**Material for this exercise**.
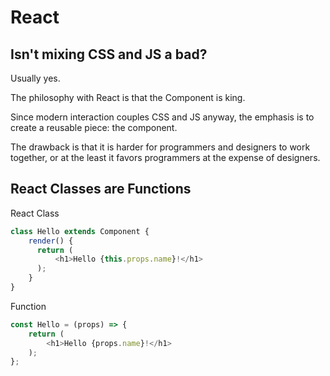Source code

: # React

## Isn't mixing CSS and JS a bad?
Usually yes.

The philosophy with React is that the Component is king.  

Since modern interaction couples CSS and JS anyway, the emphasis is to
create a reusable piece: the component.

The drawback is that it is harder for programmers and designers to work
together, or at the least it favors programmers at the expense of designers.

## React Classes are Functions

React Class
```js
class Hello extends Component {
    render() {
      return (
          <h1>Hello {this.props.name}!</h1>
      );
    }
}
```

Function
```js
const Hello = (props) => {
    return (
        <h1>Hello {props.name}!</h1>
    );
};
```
---
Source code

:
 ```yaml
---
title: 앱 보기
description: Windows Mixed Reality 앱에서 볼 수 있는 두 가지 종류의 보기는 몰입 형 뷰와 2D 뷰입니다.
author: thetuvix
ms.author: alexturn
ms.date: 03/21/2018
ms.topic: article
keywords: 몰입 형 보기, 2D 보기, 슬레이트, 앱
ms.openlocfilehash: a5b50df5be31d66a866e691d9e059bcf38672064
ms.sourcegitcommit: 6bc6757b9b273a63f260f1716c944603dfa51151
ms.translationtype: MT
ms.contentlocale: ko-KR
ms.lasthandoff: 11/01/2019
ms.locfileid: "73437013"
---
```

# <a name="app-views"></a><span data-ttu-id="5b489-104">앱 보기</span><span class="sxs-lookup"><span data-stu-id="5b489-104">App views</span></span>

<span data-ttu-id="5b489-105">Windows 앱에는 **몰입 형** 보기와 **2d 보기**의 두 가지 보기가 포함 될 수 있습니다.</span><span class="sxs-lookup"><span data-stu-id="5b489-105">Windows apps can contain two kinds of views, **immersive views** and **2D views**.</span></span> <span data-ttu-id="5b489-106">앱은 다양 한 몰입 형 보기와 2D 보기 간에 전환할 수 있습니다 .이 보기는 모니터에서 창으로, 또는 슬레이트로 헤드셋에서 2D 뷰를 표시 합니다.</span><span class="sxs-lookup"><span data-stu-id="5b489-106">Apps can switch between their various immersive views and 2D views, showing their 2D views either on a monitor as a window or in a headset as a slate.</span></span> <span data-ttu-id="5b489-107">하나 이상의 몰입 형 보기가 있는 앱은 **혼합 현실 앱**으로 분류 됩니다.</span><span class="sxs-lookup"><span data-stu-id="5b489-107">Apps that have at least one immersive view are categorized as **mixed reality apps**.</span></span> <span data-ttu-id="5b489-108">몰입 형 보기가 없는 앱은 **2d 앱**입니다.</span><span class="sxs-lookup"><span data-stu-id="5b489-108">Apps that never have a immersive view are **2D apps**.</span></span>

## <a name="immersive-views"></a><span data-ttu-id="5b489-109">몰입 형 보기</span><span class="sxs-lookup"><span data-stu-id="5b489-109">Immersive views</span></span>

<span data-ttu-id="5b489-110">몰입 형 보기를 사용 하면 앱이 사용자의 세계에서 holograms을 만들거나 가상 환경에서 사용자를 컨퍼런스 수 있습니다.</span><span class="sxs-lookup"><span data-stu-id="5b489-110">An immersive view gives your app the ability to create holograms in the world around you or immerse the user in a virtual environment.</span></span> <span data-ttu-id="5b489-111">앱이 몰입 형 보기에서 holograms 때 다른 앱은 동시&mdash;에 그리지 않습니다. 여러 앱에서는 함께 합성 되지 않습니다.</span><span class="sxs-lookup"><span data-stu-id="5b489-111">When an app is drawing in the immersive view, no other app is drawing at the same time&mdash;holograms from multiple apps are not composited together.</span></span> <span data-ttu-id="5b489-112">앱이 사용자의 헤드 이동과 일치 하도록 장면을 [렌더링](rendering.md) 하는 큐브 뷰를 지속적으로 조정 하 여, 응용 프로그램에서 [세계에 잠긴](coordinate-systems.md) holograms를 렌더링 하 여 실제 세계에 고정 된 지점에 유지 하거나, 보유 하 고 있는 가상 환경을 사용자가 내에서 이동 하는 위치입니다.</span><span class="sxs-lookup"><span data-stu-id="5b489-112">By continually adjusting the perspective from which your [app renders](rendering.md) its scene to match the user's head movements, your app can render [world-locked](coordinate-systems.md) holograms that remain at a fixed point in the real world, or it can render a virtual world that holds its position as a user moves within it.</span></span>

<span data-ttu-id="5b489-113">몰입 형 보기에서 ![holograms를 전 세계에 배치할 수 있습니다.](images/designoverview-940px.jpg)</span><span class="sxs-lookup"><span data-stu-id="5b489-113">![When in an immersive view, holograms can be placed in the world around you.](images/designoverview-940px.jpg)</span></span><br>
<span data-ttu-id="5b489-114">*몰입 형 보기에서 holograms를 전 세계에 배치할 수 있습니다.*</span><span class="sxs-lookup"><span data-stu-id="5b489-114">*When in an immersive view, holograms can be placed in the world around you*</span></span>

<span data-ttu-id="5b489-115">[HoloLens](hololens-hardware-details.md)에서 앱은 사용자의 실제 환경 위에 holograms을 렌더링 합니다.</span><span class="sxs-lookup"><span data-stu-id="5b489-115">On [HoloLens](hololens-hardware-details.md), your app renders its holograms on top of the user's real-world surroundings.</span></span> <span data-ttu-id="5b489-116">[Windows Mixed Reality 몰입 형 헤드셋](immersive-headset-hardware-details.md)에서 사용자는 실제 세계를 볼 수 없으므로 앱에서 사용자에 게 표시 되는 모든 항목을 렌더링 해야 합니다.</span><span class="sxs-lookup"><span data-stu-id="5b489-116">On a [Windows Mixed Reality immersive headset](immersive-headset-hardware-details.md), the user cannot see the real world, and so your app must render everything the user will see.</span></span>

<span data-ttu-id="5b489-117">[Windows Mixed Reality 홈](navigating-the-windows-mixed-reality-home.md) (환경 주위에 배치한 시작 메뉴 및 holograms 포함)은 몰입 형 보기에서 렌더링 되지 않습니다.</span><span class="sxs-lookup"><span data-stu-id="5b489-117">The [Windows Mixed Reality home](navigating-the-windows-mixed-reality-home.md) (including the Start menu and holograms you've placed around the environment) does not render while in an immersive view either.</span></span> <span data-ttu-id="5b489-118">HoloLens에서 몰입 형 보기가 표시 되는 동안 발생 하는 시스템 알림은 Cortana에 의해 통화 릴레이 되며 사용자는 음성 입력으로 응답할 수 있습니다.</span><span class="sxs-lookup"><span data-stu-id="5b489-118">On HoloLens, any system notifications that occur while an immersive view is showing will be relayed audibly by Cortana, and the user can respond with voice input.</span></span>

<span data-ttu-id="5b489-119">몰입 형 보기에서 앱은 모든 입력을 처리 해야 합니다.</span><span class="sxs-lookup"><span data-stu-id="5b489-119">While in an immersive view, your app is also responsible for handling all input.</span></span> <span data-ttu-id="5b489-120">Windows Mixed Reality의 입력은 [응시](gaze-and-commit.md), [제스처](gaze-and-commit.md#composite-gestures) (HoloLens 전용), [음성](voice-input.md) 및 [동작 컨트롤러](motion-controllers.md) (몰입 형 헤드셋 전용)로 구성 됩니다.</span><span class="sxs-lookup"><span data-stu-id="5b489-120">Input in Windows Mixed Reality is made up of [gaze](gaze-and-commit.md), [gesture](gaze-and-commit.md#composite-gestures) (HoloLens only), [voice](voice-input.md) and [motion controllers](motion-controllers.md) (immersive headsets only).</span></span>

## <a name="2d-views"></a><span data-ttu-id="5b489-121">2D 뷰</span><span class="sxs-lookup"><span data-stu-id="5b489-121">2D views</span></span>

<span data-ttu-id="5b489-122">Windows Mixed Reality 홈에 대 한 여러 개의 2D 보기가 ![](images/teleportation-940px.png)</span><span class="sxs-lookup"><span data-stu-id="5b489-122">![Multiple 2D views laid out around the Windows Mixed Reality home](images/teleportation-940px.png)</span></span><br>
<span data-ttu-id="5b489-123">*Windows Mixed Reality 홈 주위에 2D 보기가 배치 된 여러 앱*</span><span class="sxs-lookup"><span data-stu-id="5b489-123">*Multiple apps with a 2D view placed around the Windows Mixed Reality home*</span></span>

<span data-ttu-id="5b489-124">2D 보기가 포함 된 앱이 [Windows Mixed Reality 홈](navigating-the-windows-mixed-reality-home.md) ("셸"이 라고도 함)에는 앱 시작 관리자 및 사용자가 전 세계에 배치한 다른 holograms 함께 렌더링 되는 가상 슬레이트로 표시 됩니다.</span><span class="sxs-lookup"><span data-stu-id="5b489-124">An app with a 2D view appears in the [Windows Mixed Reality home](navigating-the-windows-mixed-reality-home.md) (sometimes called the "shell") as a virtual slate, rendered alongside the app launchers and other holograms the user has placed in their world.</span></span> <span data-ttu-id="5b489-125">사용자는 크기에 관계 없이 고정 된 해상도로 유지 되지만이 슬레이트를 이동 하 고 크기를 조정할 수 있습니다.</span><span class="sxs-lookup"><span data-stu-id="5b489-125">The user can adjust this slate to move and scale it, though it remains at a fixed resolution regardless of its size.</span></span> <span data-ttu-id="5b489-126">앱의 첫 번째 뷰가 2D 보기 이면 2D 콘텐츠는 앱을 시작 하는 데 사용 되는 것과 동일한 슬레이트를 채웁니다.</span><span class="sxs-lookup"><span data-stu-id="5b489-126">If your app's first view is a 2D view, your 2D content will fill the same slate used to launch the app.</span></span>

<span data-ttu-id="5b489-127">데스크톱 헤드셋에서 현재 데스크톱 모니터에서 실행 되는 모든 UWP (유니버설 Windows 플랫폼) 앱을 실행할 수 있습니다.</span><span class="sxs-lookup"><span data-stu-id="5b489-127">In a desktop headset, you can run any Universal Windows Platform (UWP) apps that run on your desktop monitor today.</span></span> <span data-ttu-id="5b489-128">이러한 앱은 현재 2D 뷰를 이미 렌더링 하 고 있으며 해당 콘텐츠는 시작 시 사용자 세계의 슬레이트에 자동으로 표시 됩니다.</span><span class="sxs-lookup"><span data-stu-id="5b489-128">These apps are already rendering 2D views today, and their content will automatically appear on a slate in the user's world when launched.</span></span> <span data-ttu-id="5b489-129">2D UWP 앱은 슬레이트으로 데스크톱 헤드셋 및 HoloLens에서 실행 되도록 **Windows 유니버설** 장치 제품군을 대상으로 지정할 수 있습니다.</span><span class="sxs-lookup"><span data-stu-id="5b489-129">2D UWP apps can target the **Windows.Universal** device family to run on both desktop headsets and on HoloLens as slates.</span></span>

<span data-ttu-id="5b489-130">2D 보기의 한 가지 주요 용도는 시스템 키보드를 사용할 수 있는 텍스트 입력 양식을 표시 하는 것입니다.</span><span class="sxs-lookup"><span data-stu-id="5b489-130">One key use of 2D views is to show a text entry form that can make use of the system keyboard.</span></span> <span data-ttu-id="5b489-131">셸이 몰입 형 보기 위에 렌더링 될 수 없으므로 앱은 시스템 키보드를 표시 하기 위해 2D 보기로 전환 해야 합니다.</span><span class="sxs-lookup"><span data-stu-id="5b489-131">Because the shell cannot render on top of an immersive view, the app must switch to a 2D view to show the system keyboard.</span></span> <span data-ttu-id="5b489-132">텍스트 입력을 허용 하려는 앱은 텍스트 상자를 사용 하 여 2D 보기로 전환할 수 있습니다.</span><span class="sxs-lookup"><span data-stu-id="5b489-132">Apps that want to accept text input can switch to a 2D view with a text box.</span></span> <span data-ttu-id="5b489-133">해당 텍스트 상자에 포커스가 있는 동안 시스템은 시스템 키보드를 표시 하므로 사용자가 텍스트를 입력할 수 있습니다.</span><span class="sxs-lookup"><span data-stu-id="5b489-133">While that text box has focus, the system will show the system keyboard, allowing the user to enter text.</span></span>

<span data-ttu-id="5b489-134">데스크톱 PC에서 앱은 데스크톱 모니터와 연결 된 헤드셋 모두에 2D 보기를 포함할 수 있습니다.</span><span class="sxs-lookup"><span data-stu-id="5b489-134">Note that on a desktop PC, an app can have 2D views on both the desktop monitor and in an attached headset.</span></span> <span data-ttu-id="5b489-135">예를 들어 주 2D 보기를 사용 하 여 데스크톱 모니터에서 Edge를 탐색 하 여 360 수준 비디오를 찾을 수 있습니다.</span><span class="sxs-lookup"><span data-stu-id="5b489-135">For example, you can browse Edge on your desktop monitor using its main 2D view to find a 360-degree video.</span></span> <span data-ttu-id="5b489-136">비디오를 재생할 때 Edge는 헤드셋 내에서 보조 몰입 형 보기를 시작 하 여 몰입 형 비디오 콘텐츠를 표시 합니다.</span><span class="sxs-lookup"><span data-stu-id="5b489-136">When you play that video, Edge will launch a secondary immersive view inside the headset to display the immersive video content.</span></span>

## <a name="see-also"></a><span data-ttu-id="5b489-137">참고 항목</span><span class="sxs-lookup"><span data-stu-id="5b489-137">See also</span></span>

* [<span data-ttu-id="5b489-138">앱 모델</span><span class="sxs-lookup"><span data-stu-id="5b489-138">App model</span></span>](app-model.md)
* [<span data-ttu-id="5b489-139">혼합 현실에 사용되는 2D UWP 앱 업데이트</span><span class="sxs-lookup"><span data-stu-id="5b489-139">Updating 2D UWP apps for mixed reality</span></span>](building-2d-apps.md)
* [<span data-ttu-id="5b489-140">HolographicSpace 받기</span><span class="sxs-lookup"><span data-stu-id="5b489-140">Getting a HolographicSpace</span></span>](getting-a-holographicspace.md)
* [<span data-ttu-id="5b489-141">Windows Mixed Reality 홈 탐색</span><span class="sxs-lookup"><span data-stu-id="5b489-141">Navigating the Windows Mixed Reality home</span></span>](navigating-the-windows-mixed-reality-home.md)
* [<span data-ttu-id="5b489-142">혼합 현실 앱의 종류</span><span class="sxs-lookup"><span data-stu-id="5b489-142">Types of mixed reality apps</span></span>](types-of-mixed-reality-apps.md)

**Exercise**.
Scan the lines above for "Reality 홈 탐색</span><span" and for "현실 앱의 종류</span><span". Repeat exactly the line holding each of them and every line in between.

**The answer**.
* [<span data-ttu-id="5b489-141">Windows Mixed Reality 홈 탐색</span><span class="sxs-lookup"><span data-stu-id="5b489-141">Navigating the Windows Mixed Reality home</span></span>](navigating-the-windows-mixed-reality-home.md)
* [<span data-ttu-id="5b489-142">혼합 현실 앱의 종류</span><span class="sxs-lookup"><span data-stu-id="5b489-142">Types of mixed reality apps</span></span>](types-of-mixed-reality-apps.md)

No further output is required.